* **INSTRUCTIONS FOR THE TASK**
The answer must be one number: how many lines below contain the word "needed".

(Data excerpts)

----

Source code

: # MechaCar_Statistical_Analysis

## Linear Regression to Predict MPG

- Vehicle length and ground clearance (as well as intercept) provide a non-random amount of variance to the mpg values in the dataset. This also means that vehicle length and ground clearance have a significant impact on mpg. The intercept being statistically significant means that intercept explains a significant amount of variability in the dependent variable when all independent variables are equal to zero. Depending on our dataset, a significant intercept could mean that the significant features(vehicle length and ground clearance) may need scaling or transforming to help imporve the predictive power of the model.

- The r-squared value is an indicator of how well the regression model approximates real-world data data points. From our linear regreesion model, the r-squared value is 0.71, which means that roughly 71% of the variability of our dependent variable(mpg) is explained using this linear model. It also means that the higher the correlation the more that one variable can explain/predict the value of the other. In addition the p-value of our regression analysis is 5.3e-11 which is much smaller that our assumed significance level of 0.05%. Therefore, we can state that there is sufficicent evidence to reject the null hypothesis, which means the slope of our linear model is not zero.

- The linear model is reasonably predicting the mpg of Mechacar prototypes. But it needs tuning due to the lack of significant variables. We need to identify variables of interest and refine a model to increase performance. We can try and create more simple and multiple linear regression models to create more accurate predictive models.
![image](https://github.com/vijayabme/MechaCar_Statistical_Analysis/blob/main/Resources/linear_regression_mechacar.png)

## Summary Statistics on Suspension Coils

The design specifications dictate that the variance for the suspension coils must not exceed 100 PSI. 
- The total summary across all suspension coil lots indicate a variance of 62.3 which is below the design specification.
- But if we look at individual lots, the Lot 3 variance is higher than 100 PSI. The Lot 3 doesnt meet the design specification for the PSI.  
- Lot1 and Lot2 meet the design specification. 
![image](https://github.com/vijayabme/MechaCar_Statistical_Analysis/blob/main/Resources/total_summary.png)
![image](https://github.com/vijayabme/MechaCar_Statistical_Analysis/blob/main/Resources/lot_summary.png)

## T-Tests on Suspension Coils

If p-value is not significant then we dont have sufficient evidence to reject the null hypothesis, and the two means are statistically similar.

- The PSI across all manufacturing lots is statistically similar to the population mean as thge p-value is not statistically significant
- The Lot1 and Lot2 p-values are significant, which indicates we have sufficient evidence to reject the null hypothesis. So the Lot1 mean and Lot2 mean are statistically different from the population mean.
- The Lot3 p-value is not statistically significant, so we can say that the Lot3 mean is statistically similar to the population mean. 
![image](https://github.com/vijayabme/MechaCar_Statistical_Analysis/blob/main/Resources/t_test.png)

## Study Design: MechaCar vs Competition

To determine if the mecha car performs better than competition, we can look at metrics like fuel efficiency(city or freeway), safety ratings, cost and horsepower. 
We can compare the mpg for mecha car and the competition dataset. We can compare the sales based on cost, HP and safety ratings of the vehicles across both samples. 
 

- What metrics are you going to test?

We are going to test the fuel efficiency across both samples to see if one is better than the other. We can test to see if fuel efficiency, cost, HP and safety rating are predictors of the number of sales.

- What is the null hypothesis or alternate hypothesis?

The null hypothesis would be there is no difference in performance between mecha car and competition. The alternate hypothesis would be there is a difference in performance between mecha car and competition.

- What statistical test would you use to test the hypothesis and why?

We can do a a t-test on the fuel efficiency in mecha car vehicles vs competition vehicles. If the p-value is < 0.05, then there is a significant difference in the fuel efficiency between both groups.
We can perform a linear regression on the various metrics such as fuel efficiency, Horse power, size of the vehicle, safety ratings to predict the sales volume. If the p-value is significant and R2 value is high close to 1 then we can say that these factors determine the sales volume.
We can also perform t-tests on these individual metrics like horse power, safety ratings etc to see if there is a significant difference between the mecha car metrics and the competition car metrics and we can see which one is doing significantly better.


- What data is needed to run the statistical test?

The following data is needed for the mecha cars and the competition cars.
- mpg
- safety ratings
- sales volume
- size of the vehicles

----

* **RESPONSE FOR THIS EXERCISE**
2